* **WHAT IS EXPECTED**: If a line in the data below contains the word "instruction", copy it out.

RECORDS TO USE Start Marker

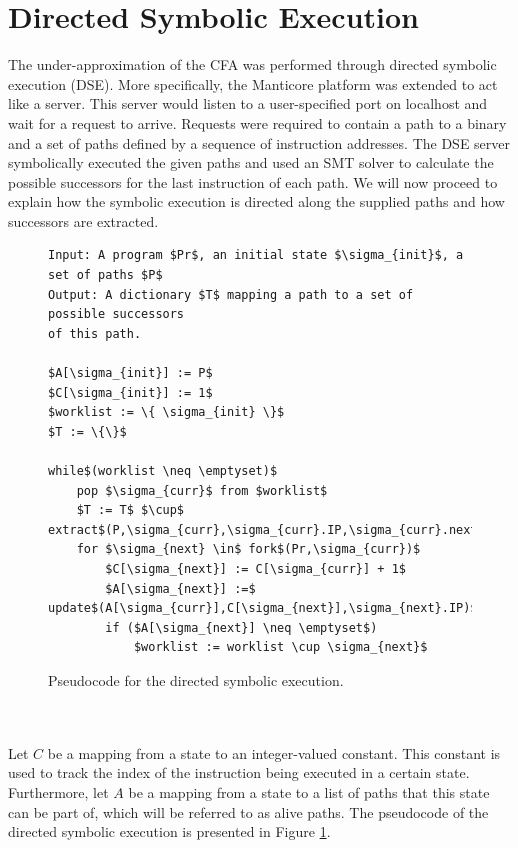 \documentclass{kththesis}
\newcommand{\fbcomment}[1]{{#1}}
\renewcommand{\fbcomment}[1]{}
\begin{document}
\section{Directed Symbolic Execution}\label{sec:DSEPseudo}
\fbcomment{\color{red}Goal: Describe the theory behind how the directed symbolic execution was performed and how successor to locations were extracted.}
The under-approximation of the CFA was performed through directed symbolic execution (DSE). More specifically, the Manticore platform was extended to act like a server. This server would listen to a user-specified port on localhost and wait for a request to arrive. Requests were required to contain a path to a binary and a set of paths defined by a sequence of instruction addresses. The DSE server symbolically executed the given paths and used an SMT solver to calculate the possible successors for the last instruction of each path. We will now proceed to explain how the symbolic execution is directed along the supplied paths and how successors are extracted.
\begin{figure}[!htbp]
    \centering
\begin{algorithmFrame}
\begin{lstlisting}[style=algorithm]
Input: A program $Pr$, an initial state $\sigma_{init}$, a set of paths $P$
Output: A dictionary $T$ mapping a path to a set of possible successors 
of this path.

$A[\sigma_{init}] := P$
$C[\sigma_{init}] := 1$
$worklist := \{ \sigma_{init} \}$
$T := \{\}$

while$(worklist \neq \emptyset)$
    pop $\sigma_{curr}$ from $worklist$
    $T := T$ $\cup$ extract$(P,\sigma_{curr},\sigma_{curr}.IP,\sigma_{curr}.nextIP,C[\sigma_{curr}])$
    for $\sigma_{next} \in$ fork$(Pr,\sigma_{curr})$
        $C[\sigma_{next}] := C[\sigma_{curr}] + 1$
        $A[\sigma_{next}] :=$ update$(A[\sigma_{curr}],C[\sigma_{next}],\sigma_{next}.IP)$
        if ($A[\sigma_{next}] \neq \emptyset$)
            $worklist := worklist \cup \sigma_{next}$
\end{lstlisting}
\end{algorithmFrame}
\caption[Pseudocode for the directed symbolic execution.]{Pseudocode for the directed symbolic execution.}
    \label{fig:DSEAlgorithm}
\end{figure}
\\ \\
Let $C$ be a mapping from a state to an integer-valued constant. This constant is used to track the index of the instruction being executed in a certain state. Furthermore, let $A$ be a mapping from a state to a list of paths that this state can be part of, which will be referred to as alive paths. The pseudocode of the directed symbolic execution is presented in Figure \ref{fig:DSEAlgorithm}.
\end{document}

RECORDS TO USE End Marker

* **RESULT OF THIS TASK**:
The under-approximation of the CFA was performed through directed symbolic execution (DSE). More specifically, the Manticore platform was extended to act like a server. This server would listen to a user-specified port on localhost and wait for a request to arrive. Requests were required to contain a path to a binary and a set of paths defined by a sequence of instruction addresses. The DSE server symbolically executed the given paths and used an SMT solver to calculate the possible successors for the last instruction of each path. We will now proceed to explain how the symbolic execution is directed along the supplied paths and how successors are extracted.
Let $C$ be a mapping from a state to an integer-valued constant. This constant is used to track the index of the instruction being executed in a certain state. Furthermore, let $A$ be a mapping from a state to a list of paths that this state can be part of, which will be referred to as alive paths. The pseudocode of the directed symbolic execution is presented in Figure \ref{fig:DSEAlgorithm}.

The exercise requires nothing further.